Participant characteristics.

Background Volatile organic compounds (VOCs) are ubiquitous in our environment, and their associations with sarcopenia are unknown. The aim of this study is to evaluate the association between VOCs exposure and sarcopenia. Methods Data from 2429 U.S. adults (aged ≥ 20 years) were extracted from the NHANES (2011–2018). Logistic regression, LASSO, Weighted Quantile Sum (WQS) and Bayesian Kernel Machine regression (BKMR) analyses were used to assess the associations between VOCs and sarcopenia. Mediation analysis tested roles of inflammation and oxidative stress in this association. The underlying mechanisms were further investigated through database enrichment analysis, molecular docking, and molecular dynamics simulations.
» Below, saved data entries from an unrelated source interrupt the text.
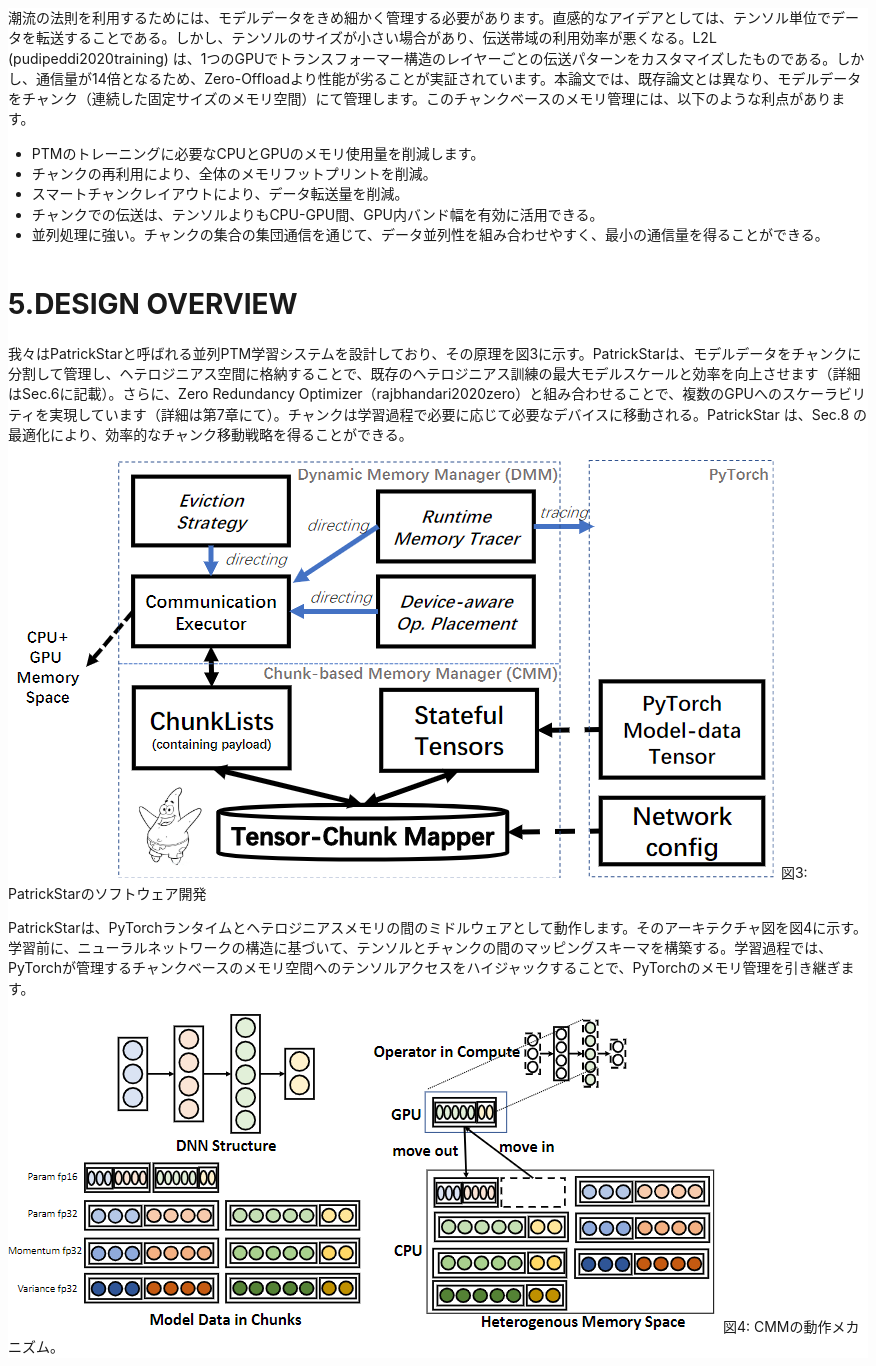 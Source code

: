 潮流の法則を利用するためには、モデルデータをきめ細かく管理する必要があります。直感的なアイデアとしては、テンソル単位でデータを転送することである。しかし、テンソルのサイズが小さい場合があり、伝送帯域の利用効率が悪くなる。L2L (pudipeddi2020training) は、1つのGPUでトランスフォーマー構造のレイヤーごとの伝送パターンをカスタマイズしたものである。しかし、通信量が14倍となるため、Zero-Offloadより性能が劣ることが実証されています。本論文では、既存論文とは異なり、モデルデータをチャンク（連続した固定サイズのメモリ空間）にて管理します。このチャンクベースのメモリ管理には、以下のような利点があります。

* PTMのトレーニングに必要なCPUとGPUのメモリ使用量を削減します。
* チャンクの再利用により、全体のメモリフットプリントを削減。
* スマートチャンクレイアウトにより、データ転送量を削減。
* チャンクでの伝送は、テンソルよりもCPU-GPU間、GPU内バンド幅を有効に活用できる。
* 並列処理に強い。チャンクの集合の集団通信を通じて、データ並列性を組み合わせやすく、最小の通信量を得ることができる。

# 5.DESIGN OVERVIEW

我々はPatrickStarと呼ばれる並列PTM学習システムを設計しており、その原理を図3に示す。PatrickStarは、モデルデータをチャンクに分割して管理し、ヘテロジニアス空間に格納することで、既存のヘテロジニアス訓練の最大モデルスケールと効率を向上させます（詳細はSec.6に記載）。さらに、Zero Redundancy Optimizer（rajbhandari2020zero）と組み合わせることで、複数のGPUへのスケーラビリティを実現しています（詳細は第7章にて）。チャンクは学習過程で必要に応じて必要なデバイスに移動される。PatrickStar は、Sec.8 の最適化により、効率的なチャンク移動戦略を得ることができる。

![fig3](../画像/fig3.png)
 図3: PatrickStarのソフトウェア開発

PatrickStarは、PyTorchランタイムとヘテロジニアスメモリの間のミドルウェアとして動作します。そのアーキテクチャ図を図4に示す。学習前に、ニューラルネットワークの構造に基づいて、テンソルとチャンクの間のマッピングスキーマを構築する。学習過程では、PyTorchが管理するチャンクベースのメモリ空間へのテンソルアクセスをハイジャックすることで、PyTorchのメモリ管理を引き継ぎます。

![fig4](../画像/fig4.png)
  図4: CMMの動作メカニズム。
Results Among the 2429 adults included, 1213 (49.9%) were male, 1216 (50.1%) were female, and the median age was 39 years (interquartile range, 29–49 years), with a prevalence of sarcopenia of 8.03%. According to the logistic analysis, nine mVOCs were significantly associated with sarcopenia, with N-acetyl-S-(3,4-dihydroxybutyl)-L-cysteine (DHBMA) identified as a potential independent risk factor (odds ratio [OR], 4.51 [95% CI: 1.7–12.1]). WQS analysis revealed a positive association between LASSO-selected 12 mVOCs and sarcopenia (OR 1.39 [95% CI: 1.17–1.90]). BKMR analysis further confirmed this association, with DHBMA showing a significant contribution. Mediation analysis confirmed that inflammation and oxidative stress exert mediating effects. GO and KEGG enrichment analyses indicated that its effects are exerted through the TNF and PI3K–Akt signaling pathways, and that DHBMA binds stably to AKT1. Conclusion This nationally representative cross-sectional study revealed a positive correlation between exposure to mVOCs and sarcopenia via TNF and PI3K–Akt signaling pathways. DHBMA plays a potentially pivotal role in this association.